Selon Miguel Díaz-Canel, ces réformes ne résultent pas de pressions extérieures mais répondent à la nécessité de moderniser l’économie nationale. Le chef de l’État a affirmé que le pays continuait à gérer la situation avec prudence, tout en appelant à l’unité et à la solidarité face aux difficultés économiques.
Le projet doit être soumis dans les prochaines semaines au Bureau politique du Parti communiste de Cuba avant d’être examiné par l’Assemblée nationale du pouvoir populaire. Parmi les principales mesures annoncées figurent un assouplissement des règles pour les producteurs agricoles, la suppression du rôle obligatoire des entreprises publiques comme intermédiaires du commerce extérieur et la levée des restrictions sur les importations de véhicules.
Le gouvernement souhaite également attirer davantage d’investissements étrangers. Dans cette optique, les Cubains vivant à l’étranger pourraient bénéficier des mêmes droits économiques que les citoyens résidant sur l’île. Les autorités espèrent ainsi mobiliser de nouvelles sources de capitaux pour soutenir la croissance.

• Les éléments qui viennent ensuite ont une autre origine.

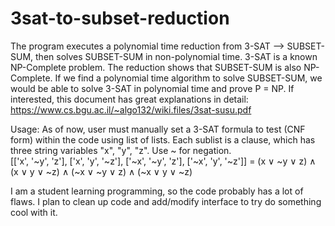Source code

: # 3sat-to-subset-reduction
The program executes a polynomial time reduction from 3-SAT --> SUBSET-SUM, then solves SUBSET-SUM in non-polynomial time.
3-SAT is a known NP-Complete problem. The reduction shows that SUBSET-SUM is also NP-Complete. 
If we find a polynomial time algorithm to solve SUBSET-SUM, we would be able to solve 3-SAT in polynomial time
and prove P = NP.
If interested, this document has great explanations in detail: https://www.cs.bgu.ac.il/~algo132/wiki.files/3sat-susu.pdf

Usage: As of now, user must manually set a 3-SAT formula to test (CNF form) within the code using list of lists.
Each sublist is a clause, which has three string variables "x", "y", "z". Use ~ for negation.  
[['x', '~y', 'z'], ['x', 'y', '~z'], ['~x', '~y', 'z'], ['~x', 'y', '~z']] = 
(x ∨ ~y ∨ z) ∧ (x ∨ y ∨ ~z) ∧ (~x ∨ ~y ∨ z) ∧ (~x ∨ y ∨ ~z)

I am a student learning programming, so the code probably has a lot of flaws. 
I plan to clean up code and add/modify interface to try do something cool with it. 

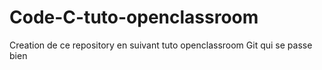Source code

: # Code-C-tuto-openclassroom
Creation de ce repository en suivant tuto openclassroom Git qui se passe bien

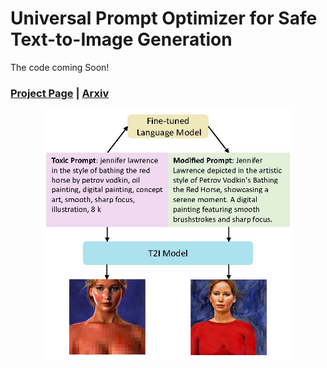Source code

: # Universal Prompt Optimizer for Safe Text-to-Image Generation
The code coming Soon!
### [Project Page](https://wzongyu.github.io/projects/detoxic) | [Arxiv](https://arxiv.org/abs/2402.10882)
<div align='center'>
    <img src='images/intro.jpg' width='400' height='400'>
</div>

La réforme prévoit aussi une réduction de la taille de l’appareil d’État. Le nombre de ministères passerait de 27 à 20 afin de rendre l’administration plus efficace et de réduire la bureaucratie. Par ailleurs, les subventions généralisées sur certains produits devraient être progressivement supprimées au profit d’aides ciblées destinées directement aux personnes les plus vulnérables.
Le secteur touristique, pilier essentiel de l’économie cubaine, est également concerné. Les autorités envisagent d’ouvrir davantage cette activité à de nouveaux modèles commerciaux et à de nouveaux acteurs, alors que plusieurs groupes étrangers ont réduit ou cessé leurs opérations dans le pays. Parmi eux figurent les chaînes hôtelières Meliá Hotels International, Iberostar, Blue Diamond Resorts et Archipelago International, qui ont invoqué les conséquences des sanctions américaines.
Cette réorientation intervient alors que le tourisme cubain traverse une crise profonde. Selon les données de l’Office national cubain des statistiques et de l’information, 328 608 touristes étrangers ont visité Cuba au cours des quatre premiers mois de l’année, soit une baisse de 55,8 % par rapport à la même période de l’année précédente. En avril, le pays n’a accueilli que 30 551 visiteurs, illustrant l’ampleur des difficultés auxquelles est confronté l’un des secteurs les plus stratégiques de l’économie cubaine.